• **Your task**
Go through the data and retrieve each line that includes the string "brands".

• **Material for this exercise**
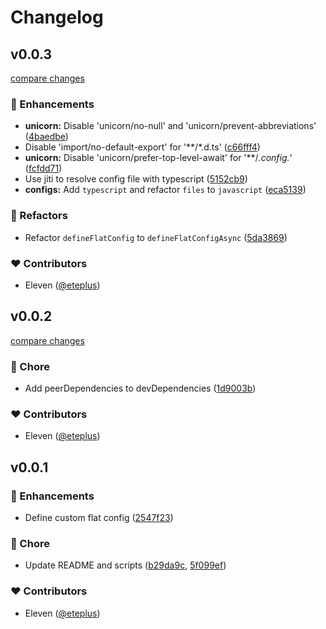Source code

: # Changelog


## v0.0.3

[compare changes](https://github.com/thinkbuff/eslint-config/compare/v0.0.2...v0.0.3)

### 🚀 Enhancements

- **unicorn:** Disable 'unicorn/no-null' and 'unicorn/prevent-abbreviations' ([4baedbe](https://github.com/thinkbuff/eslint-config/commit/4baedbe))
- Disable 'import/no-default-export' for '**/*.d.ts' ([c66fff4](https://github.com/thinkbuff/eslint-config/commit/c66fff4))
- **unicorn:** Disable 'unicorn/prefer-top-level-await' for '**/*.config.*' ([fcfdd71](https://github.com/thinkbuff/eslint-config/commit/fcfdd71))
- Use jiti to resolve config file with typescript ([5152cb9](https://github.com/thinkbuff/eslint-config/commit/5152cb9))
- **configs:** Add `typescript` and refactor `files` to `javascript` ([eca5139](https://github.com/thinkbuff/eslint-config/commit/eca5139))

### 💅 Refactors

- Refactor `defineFlatConfig` to `defineFlatConfigAsync` ([5da3869](https://github.com/thinkbuff/eslint-config/commit/5da3869))

### ❤️ Contributors

- Eleven ([@eteplus](http://github.com/eteplus))

## v0.0.2

[compare changes](https://github.com/thinkbuff/eslint-config/compare/v0.0.1...v0.0.2)

### 🏡 Chore

- Add peerDependencies to devDependencies ([1d9003b](https://github.com/thinkbuff/eslint-config/commit/1d9003b))

### ❤️ Contributors

- Eleven ([@eteplus](http://github.com/eteplus))

## v0.0.1


### 🚀 Enhancements

- Define custom flat config ([2547f23](https://github.com/thinkbuff/eslint-config/commit/2547f23))

### 🏡 Chore

- Update README and scripts ([b29da9c](https://github.com/thinkbuff/eslint-config/commit/b29da9c), [5f099ef](https://github.com/thinkbuff/eslint-config/commit/5f099ef))

### ❤️ Contributors

- Eleven ([@eteplus](http://github.com/eteplus))

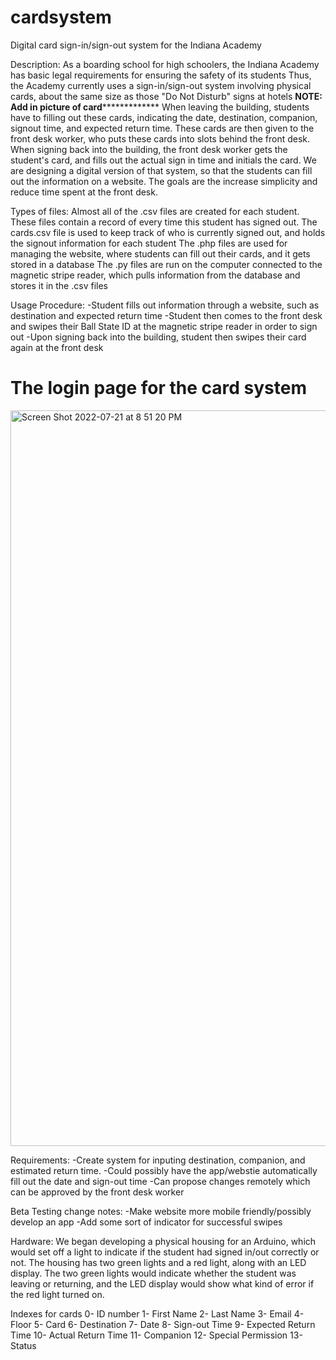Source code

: # cardsystem
Digital card sign-in/sign-out system for the Indiana Academy

Description:
As a boarding school for high schoolers, the Indiana Academy has basic legal requirements for ensuring the safety of its students
Thus, the Academy currently uses a sign-in/sign-out system involving physical cards, about the same size as those "Do Not Disturb" signs at hotels
**********************NOTE: Add in picture of card***********************************
When leaving the building, students have to filling out these cards, indicating the date, destination, companion, signout time, and expected return time.
These cards are then given to the front desk worker, who puts these cards into slots behind the front desk.
When signing back into the building, the front desk worker gets the student's card, and fills out the actual sign in time and initials the card.
We are designing a digital version of that system, so that the students can fill out the information on a website.
The goals are the increase simplicity and reduce time spent at the front desk.

Types of files:
Almost all of the .csv files are created for each student. These files contain a record of every time this student has signed out.
The cards.csv file is used to keep track of who is currently signed out, and holds the signout information for each student
The .php files are used for managing the website, where students can fill out their cards, and it gets stored in a database
The .py files are run on the computer connected to the magnetic stripe reader, which pulls information from the database and stores it in the .csv files

Usage Procedure:
-Student fills out information through a website, such as destination and expected return time
-Student then comes to the front desk and swipes their Ball State ID at the magnetic stripe reader in order to sign out
-Upon signing back into the building, student then swipes their card again at the front desk

# The login page for the card system
<img width="1177" alt="Screen Shot 2022-07-21 at 8 51 20 PM" src="https://user-images.githubusercontent.com/73600482/180338663-96f81550-1ca3-467e-80bd-4630c15b6b83.png">


Requirements:
-Create system for inputing destination, companion, and estimated return time.
-Could possibly have the app/webstie automatically fill out the date and sign-out time
-Can propose changes remotely which can be approved by the front desk worker

Beta Testing change notes:
-Make website more mobile friendly/possibly develop an app
-Add some sort of indicator for successful swipes

Hardware:
We began developing a physical housing for an Arduino, which would set off a light to indicate if the student had signed in/out correctly or not. The housing has two green lights and a red light, along with an LED display. The two green lights would indicate whether the student was leaving or returning, and the LED display would show what kind of error if the red light turned on.

Indexes for cards
0- ID number
1- First Name
2- Last Name
3- Email
4- Floor
5- Card
6- Destination
7- Date
8- Sign-out Time
9- Expected Return Time
10- Actual Return Time
11- Companion
12- Special Permission
13- Status
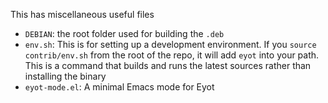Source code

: This has miscellaneous useful files

- `DEBIAN`: the root folder used for building the `.deb`
- `env.sh`: This is for setting up a development environment. If you `source contrib/env.sh` from the root of the repo, it will add `eyot` into your path. This is a command that builds and runs the latest sources rather than installing the binary
- `eyot-mode.el`: A minimal Emacs mode for Eyot
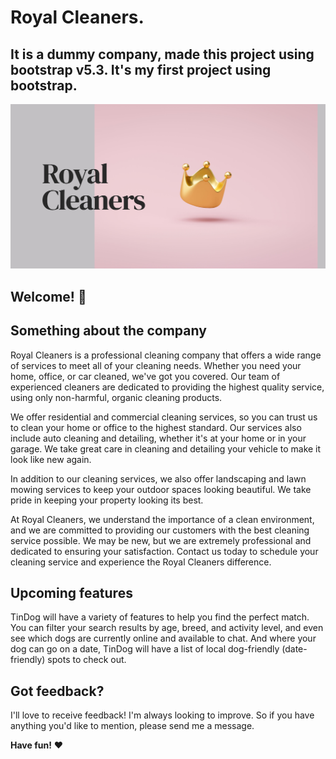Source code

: # Royal Cleaners.
## It is a dummy company, made this project using bootstrap v5.3. It's my first project using bootstrap.

![Royal Cleaners](./images/github.png)

## Welcome! 👋
## Something about the company

Royal Cleaners is a professional cleaning company that offers a wide range of services to meet all of your cleaning needs. Whether you need your home, office, or car cleaned, we've got you covered. Our team of experienced cleaners are dedicated to providing the highest quality service, using only non-harmful, organic cleaning products.

We offer residential and commercial cleaning services, so you can trust us to clean your home or office to the highest standard. Our services also include auto cleaning and detailing, whether it's at your home or in your garage. We take great care in cleaning and detailing your vehicle to make it look like new again.

In addition to our cleaning services, we also offer landscaping and lawn mowing services to keep your outdoor spaces looking beautiful. We take pride in keeping your property looking its best.

At Royal Cleaners, we understand the importance of a clean environment, and we are committed to providing our customers with the best cleaning service possible. We may be new, but we are extremely professional and dedicated to ensuring your satisfaction. Contact us today to schedule your cleaning service and experience the Royal Cleaners difference.

## Upcoming features

TinDog will have a variety of features to help you find the perfect match. You can filter your search results by age, breed, and activity level, and even see which dogs are currently online and available to chat. And where your dog can go on a date, TinDog will have a list of local dog-friendly (date-friendly) spots to check out.

## Got feedback?

I'll love to receive feedback! I'm always looking to improve. So if you have anything you'd like to mention, please send me a message.

**Have fun!** ❤️
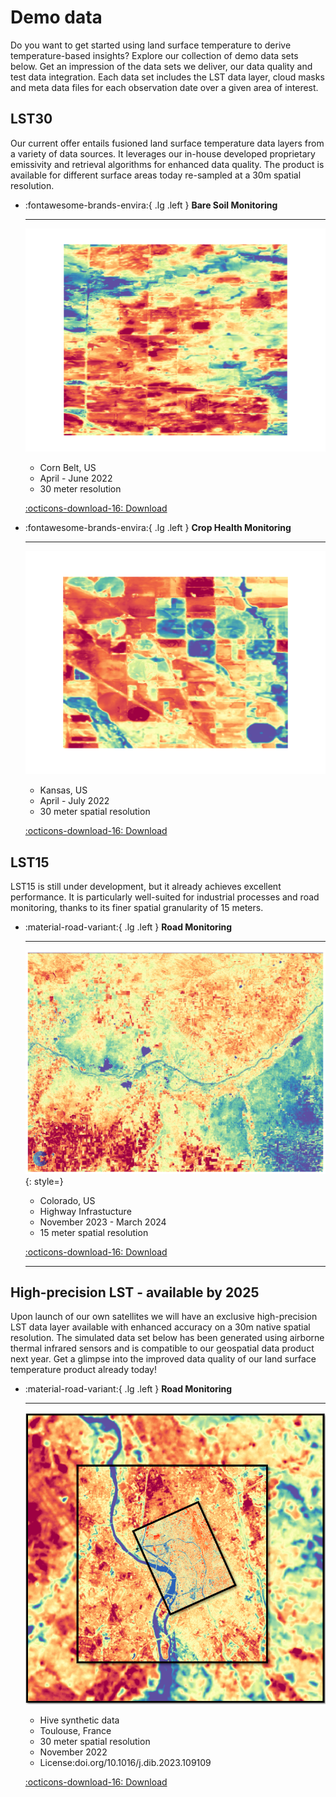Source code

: # Demo data
Do you want to get started using land surface temperature to derive temperature-based insights? Explore our collection of demo data sets below. Get an impression of the data sets we deliver, our data quality and test data integration. Each data set includes the LST data layer, cloud masks and meta data files for each observation date over a given area of interest. 

<!-- - [Brasil Rioverde Fields](https://constellr-products-shared.s3.eu-central-1.amazonaws.com/br-rioverde-2023.zip)
- [Brasil Barreiras Fields](https://constellr-products-shared.s3.eu-central-1.amazonaws.com/br-barreiras-2023.zip)
- [France Marne Fields](https://constellr-products-shared.s3.eu-central-1.amazonaws.com/fr-marne-2023.zip)
- [US Pontiac Fields](https://constellr-products-shared.s3.eu-central-1.amazonaws.com/us-pontiac-2023.zip)
- [Germany Freiburg/Breisgau, Urban/Forest/Agriculture](https://constellr-products-shared.s3.eu-central-1.amazonaws.com/germany_freiburg_breisgau-urban-forest-agriculture.zip) -->
## LST30
Our current offer entails fusioned land surface temperature data layers from a variety of data sources. It leverages our in-house developed proprietary emissivity and retrieval algorithms for enhanced data quality. The product is available for different surface areas today re-sampled at a 30m spatial resolution. 



<div class="grid cards" markdown>

-   :fontawesome-brands-envira:{ .lg .left }  __Bare Soil Monitoring__

    ---

    ![baresoil](images/demo/baresoil-lst15.png)

    * Corn Belt, US
    * April - June 2022
    * 30 meter resolution

    [:octicons-download-16: Download](https://constellr-products-shared.s3.eu-central-1.amazonaws.com/baresoil_monitoring2022.zip)

-   :fontawesome-brands-envira:{ .lg .left }  __Crop Health Monitoring__

    ---

    ![health](images/demo/health-lst15.png)

    * Kansas, US
    * April - July 2022
    * 30 meter spatial resolution

    [:octicons-download-16: Download](https://constellr-products-shared.s3.eu-central-1.amazonaws.com/health_monitoring_2022.zip)

</div>



## LST15
 LST15 is still under development, but it already achieves excellent performance. It is particularly well-suited for industrial processes and road monitoring, thanks to its finer spatial granularity of 15 meters.

<div class="grid cards" markdown>

-   :material-road-variant:{ .lg .left }  __Road Monitoring__

    ---

    ![colorado](images/demo/colorado-highway-lst15.png){: style=}

    * Colorado, US
    * Highway Infrastucture
    * November 2023 - March 2024
    * 15 meter spatial resolution

    [:octicons-download-16: Download](https://constellr-products-shared.s3.eu-central-1.amazonaws.com/colorado-highway-2024.zip)

    ---

 
</div>


## High-precision LST - available by 2025
Upon launch of our own satellites we will have an exclusive high-precision LST data layer available with enhanced accuracy on a 30m native spatial resolution. The simulated data set below has been generated using airborne thermal infrared sensors and is compatible to our geospatial data product next year. Get a glimpse into the improved data quality of our land surface temperature product already today!


<div class="grid cards" markdown>

-   :material-road-variant:{ .lg .left }  __Road Monitoring__

    ---

    ![toulouse](images/demo/toulouse.png)

    * Hive synthetic data
    * Toulouse, France
    * 30 meter spatial resolution
    * November 2022
    * License:doi.org/10.1016/j.dib.2023.109109 

    [:octicons-download-16: Download](https://constellr-products-shared.s3.eu-central-1.amazonaws.com/test112_w00927_h01123__degC_full.zip)

 
</div>


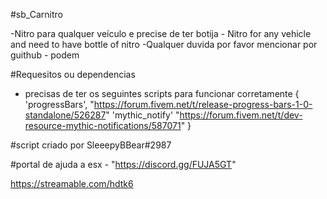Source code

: #sb_Carnitro

-Nitro para qualquer veículo e precise de ter botija - Nitro for any vehicle and need to have bottle of nitro
-Qualquer duvida por favor mencionar por guithub - podem 

#Requesitos ou dependencias
- precisas de ter os seguintes scripts para funcionar corretamente
{
	'progressBars', "https://forum.fivem.net/t/release-progress-bars-1-0-standalone/526287"
	'mythic_notify'  "https://forum.fivem.net/t/dev-resource-mythic-notifications/587071"
}

#script criado por SleeepyBBear#2987 

#portal de ajuda a esx - "https://discord.gg/FUJA5GT"

 https://streamable.com/hdtk6
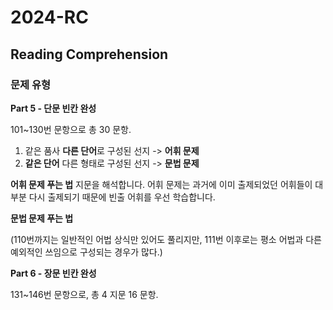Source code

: # 2024-RC

## Reading Comprehension
### 문제 유형
**Part 5 - 단문 빈칸 완성**   

101~130번 문항으로 총 30 문항.   

1. 같은 품사 **다른 단어**로 구성된 선지 -> **어휘 문제**
2. **같은 단어** 다른 형태로 구성된 선지 -> **문법 문제**

**어휘 문제 푸는 법**
지문을 해석합니다.
어휘 문제는 과거에 이미 출제되었던 어휘들이 대부분 다시 출제되기 때문에 빈출 어휘를 우선 학습합니다.

**문법 문제 푸는 법**


(110번까지는 일반적인 어법 상식만 있어도 풀리지만, 111번 이후로는 평소 어법과 다른 예외적인 쓰임으로 구성되는 경우가 많다.)

**Part 6 - 장문 빈칸 완성**   

131~146번 문항으로, 총 4 지문 16 문항.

• **Your solution**
-   :fontawesome-brands-envira:{ .lg .left }  __Bare Soil Monitoring__
-   :fontawesome-brands-envira:{ .lg .left }  __Crop Health Monitoring__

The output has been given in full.